The other day, at the supermarket where I often shop, I recovered three coins from one of its two Coinstar machines. They were a Canadian 25-cent “Winter Para-olympics/Wheelchair Curling,” a 1964 “FDR” dime, and a 1999-D “Susan B. Anthony” dollar.
O.K., Lou, I got a coin higher denomination than your ’94 “JFK” half. Now, if you include foreign coins, over the past year I’ve culled out several “Toonies” ($2 dollar coins) from Canada and a $20 Jamaican coin, from a total of $28 in coins from Jamaica (somebody was on vacation).
Mint needs to cease its confusing announcements
The U.S. Mint made what can be considered by collectors as another about face today when it announced that it will issue 2012-S proof Eagles with a $5.00 Lincoln bill in a BEP special set.
With this the Mint, for the second time in so many months, has used its prerogative to use misleading announcements.

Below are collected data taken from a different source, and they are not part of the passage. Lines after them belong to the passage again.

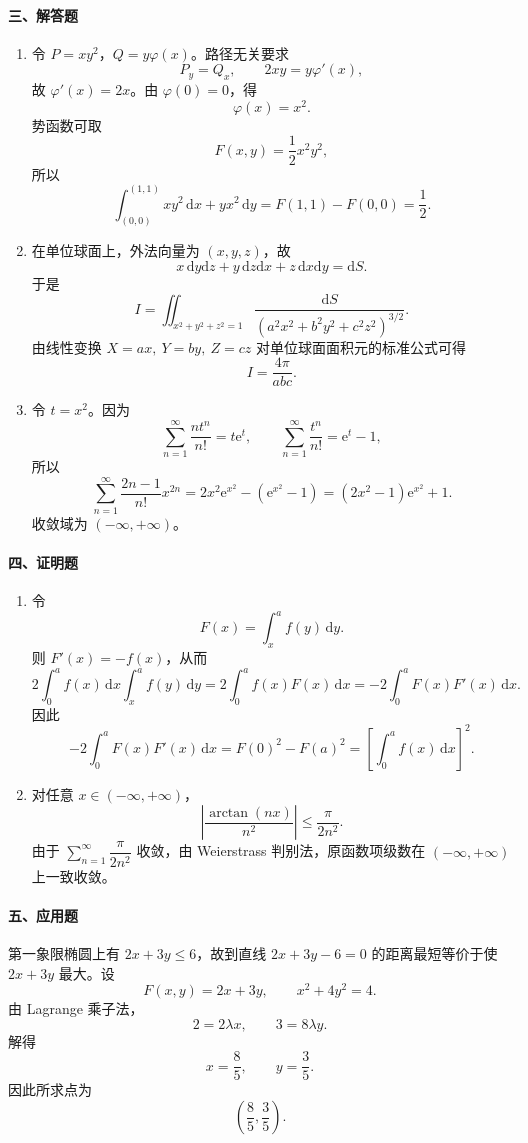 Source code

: \paragraph*{三、解答题}
\begin{enumerate}
  \item 令 \(P=xy^2\)，\(Q=y\varphi(x)\)。路径无关要求
  \[
    P_y=Q_x,\qquad 2xy=y\varphi'(x),
  \]
  故 \(\varphi'(x)=2x\)。由 \(\varphi(0)=0\)，得
  \[
    \varphi(x)=x^2.
  \]
  势函数可取
  \[
    F(x,y)=\frac12x^2y^2,
  \]
  所以
  \[
    \int_{(0,0)}^{(1,1)}xy^2\,\mathrm{d}x+yx^2\,\mathrm{d}y
    =F(1,1)-F(0,0)=\frac12.
  \]

  \item 在单位球面上，外法向量为 \((x,y,z)\)，故
  \[
    x\,\mathrm{d}y\mathrm{d}z+y\,\mathrm{d}z\mathrm{d}x+z\,\mathrm{d}x\mathrm{d}y=\mathrm{d}S.
  \]
  于是
  \[
    I=\iint_{x^2+y^2+z^2=1}
    \frac{\mathrm{d}S}{(a^2x^2+b^2y^2+c^2z^2)^{3/2}}.
  \]
  由线性变换 \(X=ax,\ Y=by,\ Z=cz\) 对单位球面面积元的标准公式可得
  \[
    I=\frac{4\pi}{abc}.
  \]

  \item 令 \(t=x^2\)。因为
  \[
    \sum_{n=1}^{\infty}\frac{nt^n}{n!}=t\mathrm{e}^t,\qquad
    \sum_{n=1}^{\infty}\frac{t^n}{n!}=\mathrm{e}^t-1,
  \]
  所以
  \[
    \sum_{n=1}^{\infty}\frac{2n-1}{n!}x^{2n}
    =2x^2\mathrm{e}^{x^2}-(\mathrm{e}^{x^2}-1)
    =(2x^2-1)\mathrm{e}^{x^2}+1.
  \]
  收敛域为 \((-\infty,+\infty)\)。
\end{enumerate}

\paragraph*{四、证明题}
\begin{enumerate}
  \item 令
  \[
    F(x)=\int_x^a f(y)\,\mathrm{d}y.
  \]
  则 \(F'(x)=-f(x)\)，从而
  \[
    2\int_0^a f(x)\,\mathrm{d}x\int_x^a f(y)\,\mathrm{d}y
    =2\int_0^a f(x)F(x)\,\mathrm{d}x
    =-2\int_0^aF(x)F'(x)\,\mathrm{d}x.
  \]
  因此
  \[
    -2\int_0^aF(x)F'(x)\,\mathrm{d}x
    =F(0)^2-F(a)^2
    =\left[\int_0^a f(x)\,\mathrm{d}x\right]^2.
  \]

  \item 对任意 \(x\in(-\infty,+\infty)\)，
  \[
    \left|\frac{\arctan(nx)}{n^2}\right|\le \frac{\pi}{2n^2}.
  \]
  由于 \(\sum_{n=1}^{\infty}\dfrac{\pi}{2n^2}\) 收敛，由 Weierstrass 判别法，原函数项级数在 \((-\infty,+\infty)\) 上一致收敛。
\end{enumerate}

\paragraph*{五、应用题}
第一象限椭圆上有 \(2x+3y\le6\)，故到直线 \(2x+3y-6=0\) 的距离最短等价于使 \(2x+3y\) 最大。设
\[
  F(x,y)=2x+3y,\qquad x^2+4y^2=4.
\]
由 Lagrange 乘子法，
\[
  2=2\lambda x,\qquad 3=8\lambda y.
\]
解得
\[
  x=\frac85,\qquad y=\frac35.
\]
因此所求点为
\[
  \left(\frac85,\frac35\right).
\]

I refer to the fact that in May the Mint announced an issuance limit of 2012-S circulation quality copper nickle ATB quarters. Later, the Mint retracted its prior announcement and announced that they would issue those quarters to demand.
Most recently, with the announcement of the issuance of 2012-S proof and reverse proof silver Eagles with the mintage limited to those ordered during the limited 28 day ordering period, after the ordering period expired they came up with a surprise announcement that collaborative effort with the BEP will result in the issuance of additional 2012-S proof Silver Eagles with no limit.
Although there will only be a maximum sale of 50,000 of the BEP sets, going on sale August 8, 2012. However, as of July 28, the BEP web site http://www.moneyfactorystore.gov/ makes no mention of this set.
What this means is that after all the final mintage of the 2012-S proof Eagle will be in the vicinity of 300,000 pieces and the 2012-S reverse proof Eagle at up to 50,000 less.
I believe that if a private company engaged in the same type of misleading disclosure they would be bombarded with law suits from various states’ Attorney Generals and that the Federal Trade Commission would take action.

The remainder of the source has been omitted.